I have experienced the floaters with my eyes too, but not too much at this point. I will be sitting, and I think I see something move like a bug or a mouse, but I now realize that it was my eyes being effected by the chemo.

PamRav's picture
PamRav
Posts: 290
Joined: Jan 2017

just wanted to welcome you here.  Sounds like you've got everything pretty well under control.  I only had 3 treatments with the "oxi" so having experienced too much residual neuropathy. Only a little tingling in my toes now and then. 

wishing you all the best with you treatment. 

 

Pam 

plsletitrain
Posts: 253
Joined: Jul 2017

Hello Barry. Welcome to the club.  I was diagnosed stage 3B around the same time as you.  I have 6 more chemo sessions to go.  It has always been a rollercoaster ride and I've learned to accept and live it.  So far I've had it good with the 5FU with Oxy.  But the Oxy with xeloda (oral chemo) weakened me the last time.  I'm more prepared not to give in to the weakness this thursday (I'll have the infusion) so I hope I'll manage it.  Good luck to us!

SophDan2's picture
SophDan2
Posts: 151
Joined: Jul 2017

Yes, good luck to us all!

MommaAos
Posts: 3
Joined: Aug 2017

My daughter has stage 3a colon cancer.  She just finished her 2nd infusion and has lots of hand pain. Im so fearful of the future side effects. How are you doing ? I need encouragement 

SophDan2's picture
SophDan2
Posts: 151
Joined: Jul 2017

Hi Momma,

 

The side affects were pretty much the same for the 1st 4 treatments; sensitivity to cold, nausea, tiredness, food not tasting good and so on. Most of the affects lasted the first 7 to 8 days after the treatment date. After yesterday's treatment will will continue until tomorrow via pump, I felt the neuropathy set in right away (sounds like that what your daughter experienced). Today those feelings have lessened, however, the sensitivity to cold still remains, which is really the constant reminder to the chemo. Let your daughter know that the time does move along qicker than you think, and a positive attitude to what she is fighting is so so important.

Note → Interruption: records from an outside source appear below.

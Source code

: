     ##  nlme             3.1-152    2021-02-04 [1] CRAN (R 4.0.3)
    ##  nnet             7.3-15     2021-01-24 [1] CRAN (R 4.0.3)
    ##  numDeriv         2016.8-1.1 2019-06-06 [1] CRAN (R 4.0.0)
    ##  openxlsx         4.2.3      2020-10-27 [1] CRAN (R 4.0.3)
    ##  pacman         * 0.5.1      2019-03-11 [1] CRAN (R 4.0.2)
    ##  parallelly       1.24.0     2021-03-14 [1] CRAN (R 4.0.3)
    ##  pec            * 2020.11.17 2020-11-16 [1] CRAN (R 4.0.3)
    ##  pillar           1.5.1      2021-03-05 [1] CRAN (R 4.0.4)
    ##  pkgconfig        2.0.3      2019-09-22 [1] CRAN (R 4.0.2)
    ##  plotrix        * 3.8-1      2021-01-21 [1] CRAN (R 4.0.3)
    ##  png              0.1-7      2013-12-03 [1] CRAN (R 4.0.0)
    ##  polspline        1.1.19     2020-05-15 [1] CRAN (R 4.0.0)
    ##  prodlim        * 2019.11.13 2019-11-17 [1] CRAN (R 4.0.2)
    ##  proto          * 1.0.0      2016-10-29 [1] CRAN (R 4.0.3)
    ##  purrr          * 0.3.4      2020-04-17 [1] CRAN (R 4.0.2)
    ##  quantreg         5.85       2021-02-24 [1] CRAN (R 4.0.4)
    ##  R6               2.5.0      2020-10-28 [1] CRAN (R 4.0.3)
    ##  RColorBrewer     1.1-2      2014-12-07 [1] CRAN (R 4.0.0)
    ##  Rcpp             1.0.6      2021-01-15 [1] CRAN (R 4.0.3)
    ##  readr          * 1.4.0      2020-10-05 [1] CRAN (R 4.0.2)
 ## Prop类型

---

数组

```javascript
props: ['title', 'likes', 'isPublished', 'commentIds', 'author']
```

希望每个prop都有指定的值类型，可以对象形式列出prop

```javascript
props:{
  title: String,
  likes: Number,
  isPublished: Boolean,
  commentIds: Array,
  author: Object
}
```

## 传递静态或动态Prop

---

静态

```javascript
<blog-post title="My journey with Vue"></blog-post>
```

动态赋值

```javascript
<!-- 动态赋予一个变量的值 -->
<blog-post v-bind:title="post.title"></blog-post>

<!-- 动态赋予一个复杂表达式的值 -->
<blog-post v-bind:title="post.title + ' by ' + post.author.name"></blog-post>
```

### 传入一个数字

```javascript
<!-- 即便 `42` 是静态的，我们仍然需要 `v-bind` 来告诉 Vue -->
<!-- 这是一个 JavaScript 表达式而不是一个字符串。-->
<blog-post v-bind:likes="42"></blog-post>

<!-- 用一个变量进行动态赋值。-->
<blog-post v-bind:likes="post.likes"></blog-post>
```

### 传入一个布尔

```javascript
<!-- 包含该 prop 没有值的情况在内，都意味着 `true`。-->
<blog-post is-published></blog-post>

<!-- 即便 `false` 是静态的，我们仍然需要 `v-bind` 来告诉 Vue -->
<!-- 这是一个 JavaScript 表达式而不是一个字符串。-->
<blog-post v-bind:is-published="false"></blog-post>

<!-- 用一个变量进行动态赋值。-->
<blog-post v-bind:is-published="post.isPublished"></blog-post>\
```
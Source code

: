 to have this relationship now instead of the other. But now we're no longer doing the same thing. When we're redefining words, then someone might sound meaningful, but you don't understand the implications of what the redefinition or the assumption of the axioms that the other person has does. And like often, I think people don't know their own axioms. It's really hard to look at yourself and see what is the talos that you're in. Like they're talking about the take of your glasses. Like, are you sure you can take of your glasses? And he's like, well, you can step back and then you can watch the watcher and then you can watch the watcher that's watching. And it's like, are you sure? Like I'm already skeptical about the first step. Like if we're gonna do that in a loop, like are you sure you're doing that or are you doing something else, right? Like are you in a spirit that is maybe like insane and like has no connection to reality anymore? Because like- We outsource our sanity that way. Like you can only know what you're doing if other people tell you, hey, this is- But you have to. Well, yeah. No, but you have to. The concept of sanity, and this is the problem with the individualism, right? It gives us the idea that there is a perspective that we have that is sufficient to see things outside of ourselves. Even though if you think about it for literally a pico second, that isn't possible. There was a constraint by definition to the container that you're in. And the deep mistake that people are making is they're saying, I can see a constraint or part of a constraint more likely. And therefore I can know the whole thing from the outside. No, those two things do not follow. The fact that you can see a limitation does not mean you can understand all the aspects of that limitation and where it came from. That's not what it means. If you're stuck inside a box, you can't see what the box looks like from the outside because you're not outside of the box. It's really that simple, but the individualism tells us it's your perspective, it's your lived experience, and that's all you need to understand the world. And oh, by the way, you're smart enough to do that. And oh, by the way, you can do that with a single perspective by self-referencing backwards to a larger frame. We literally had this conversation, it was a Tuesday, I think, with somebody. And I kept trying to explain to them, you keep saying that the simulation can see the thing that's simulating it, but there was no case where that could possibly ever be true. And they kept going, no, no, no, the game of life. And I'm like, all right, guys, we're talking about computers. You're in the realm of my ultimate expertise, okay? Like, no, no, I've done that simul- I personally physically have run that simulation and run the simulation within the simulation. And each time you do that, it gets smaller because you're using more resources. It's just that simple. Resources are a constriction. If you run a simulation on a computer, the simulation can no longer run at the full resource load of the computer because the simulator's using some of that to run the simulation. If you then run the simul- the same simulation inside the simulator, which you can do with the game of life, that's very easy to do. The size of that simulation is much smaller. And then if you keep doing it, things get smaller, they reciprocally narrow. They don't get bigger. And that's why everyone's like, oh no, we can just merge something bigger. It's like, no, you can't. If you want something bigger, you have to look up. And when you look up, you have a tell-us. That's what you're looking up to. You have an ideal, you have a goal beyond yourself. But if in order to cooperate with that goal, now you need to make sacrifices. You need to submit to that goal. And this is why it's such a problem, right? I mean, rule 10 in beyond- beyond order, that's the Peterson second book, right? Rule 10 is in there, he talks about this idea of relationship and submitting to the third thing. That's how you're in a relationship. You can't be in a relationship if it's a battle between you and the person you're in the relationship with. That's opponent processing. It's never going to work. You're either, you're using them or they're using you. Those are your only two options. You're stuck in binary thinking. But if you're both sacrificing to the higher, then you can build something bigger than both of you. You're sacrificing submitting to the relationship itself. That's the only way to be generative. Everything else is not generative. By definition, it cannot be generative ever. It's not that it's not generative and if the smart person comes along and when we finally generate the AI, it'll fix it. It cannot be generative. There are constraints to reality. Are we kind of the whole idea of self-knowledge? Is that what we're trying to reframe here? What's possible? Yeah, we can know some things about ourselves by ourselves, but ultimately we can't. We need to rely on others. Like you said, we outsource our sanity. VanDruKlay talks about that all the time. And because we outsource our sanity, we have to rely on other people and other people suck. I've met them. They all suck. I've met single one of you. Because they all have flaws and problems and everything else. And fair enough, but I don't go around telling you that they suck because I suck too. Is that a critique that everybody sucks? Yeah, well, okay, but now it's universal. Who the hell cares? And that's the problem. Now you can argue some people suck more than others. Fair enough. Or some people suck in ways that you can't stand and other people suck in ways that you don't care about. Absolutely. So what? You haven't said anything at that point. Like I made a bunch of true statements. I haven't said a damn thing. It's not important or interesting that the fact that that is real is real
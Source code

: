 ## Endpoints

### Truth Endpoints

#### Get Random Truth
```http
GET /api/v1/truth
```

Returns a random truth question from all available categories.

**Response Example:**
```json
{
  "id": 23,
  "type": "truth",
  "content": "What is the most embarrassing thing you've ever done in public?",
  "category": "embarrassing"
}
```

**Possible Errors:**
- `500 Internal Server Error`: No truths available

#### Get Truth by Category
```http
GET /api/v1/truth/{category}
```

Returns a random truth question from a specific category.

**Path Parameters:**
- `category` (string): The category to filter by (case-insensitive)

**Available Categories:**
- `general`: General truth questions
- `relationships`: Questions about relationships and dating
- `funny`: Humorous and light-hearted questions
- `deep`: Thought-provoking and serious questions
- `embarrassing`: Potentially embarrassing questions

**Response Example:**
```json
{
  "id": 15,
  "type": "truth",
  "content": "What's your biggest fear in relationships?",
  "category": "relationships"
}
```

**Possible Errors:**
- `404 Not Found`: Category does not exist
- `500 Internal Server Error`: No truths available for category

I am a camper; to use an analogy, it is like while on treatment you are sitting in front of the campfire, but you know that in the woods behind you there is a black bear waiting for te fire to go out. The campfire is that positive attitude, don'tlet the fire go out!

SandiaBuddy's picture
SandiaBuddy
Posts: 1163
Joined: Apr 2017

Momma: You should be sure to let the oncologist know about the side effects.  If the oncologist does not bring it up, ask about reducing the dosage, it might make the side effects more controllable.